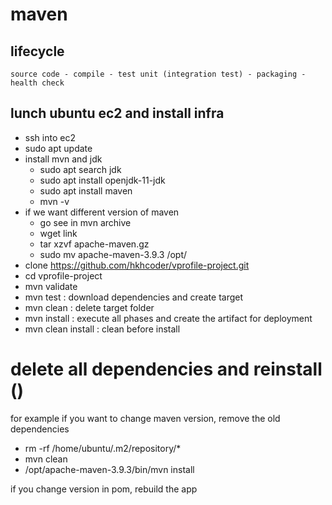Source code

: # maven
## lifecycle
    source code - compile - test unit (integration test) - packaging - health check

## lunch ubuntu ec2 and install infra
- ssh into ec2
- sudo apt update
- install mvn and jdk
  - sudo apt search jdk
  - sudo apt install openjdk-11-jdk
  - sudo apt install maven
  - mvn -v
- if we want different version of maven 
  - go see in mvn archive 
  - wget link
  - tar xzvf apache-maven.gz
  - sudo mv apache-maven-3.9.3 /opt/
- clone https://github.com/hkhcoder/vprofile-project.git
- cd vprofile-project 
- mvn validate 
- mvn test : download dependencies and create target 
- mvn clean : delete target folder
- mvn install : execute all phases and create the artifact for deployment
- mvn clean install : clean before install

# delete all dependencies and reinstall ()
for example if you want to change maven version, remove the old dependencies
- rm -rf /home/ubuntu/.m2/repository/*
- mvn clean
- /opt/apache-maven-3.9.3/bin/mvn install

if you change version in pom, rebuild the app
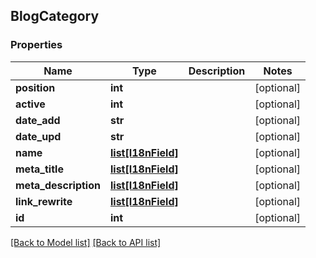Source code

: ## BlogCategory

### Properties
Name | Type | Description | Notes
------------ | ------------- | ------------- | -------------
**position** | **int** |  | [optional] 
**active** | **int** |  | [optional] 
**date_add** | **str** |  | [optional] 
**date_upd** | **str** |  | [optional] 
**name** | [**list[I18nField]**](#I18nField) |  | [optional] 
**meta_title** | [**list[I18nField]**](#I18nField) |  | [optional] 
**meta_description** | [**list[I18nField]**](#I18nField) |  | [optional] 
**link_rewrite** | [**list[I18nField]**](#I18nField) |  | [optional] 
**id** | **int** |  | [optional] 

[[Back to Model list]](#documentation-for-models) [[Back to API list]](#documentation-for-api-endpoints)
==========
**YOUR GOAL**.
What is needed is every line from the data above that includes the string "optional", copied out.

**EXERCISE RESULT**.
**position** | **int** |  | [optional] 
**active** | **int** |  | [optional] 
**date_add** | **str** |  | [optional] 
**date_upd** | **str** |  | [optional] 
**name** | [**list[I18nField]**](#I18nField) |  | [optional] 
**meta_title** | [**list[I18nField]**](#I18nField) |  | [optional] 
**meta_description** | [**list[I18nField]**](#I18nField) |  | [optional] 
**link_rewrite** | [**list[I18nField]**](#I18nField) |  | [optional] 
**id** | **int** |  | [optional] 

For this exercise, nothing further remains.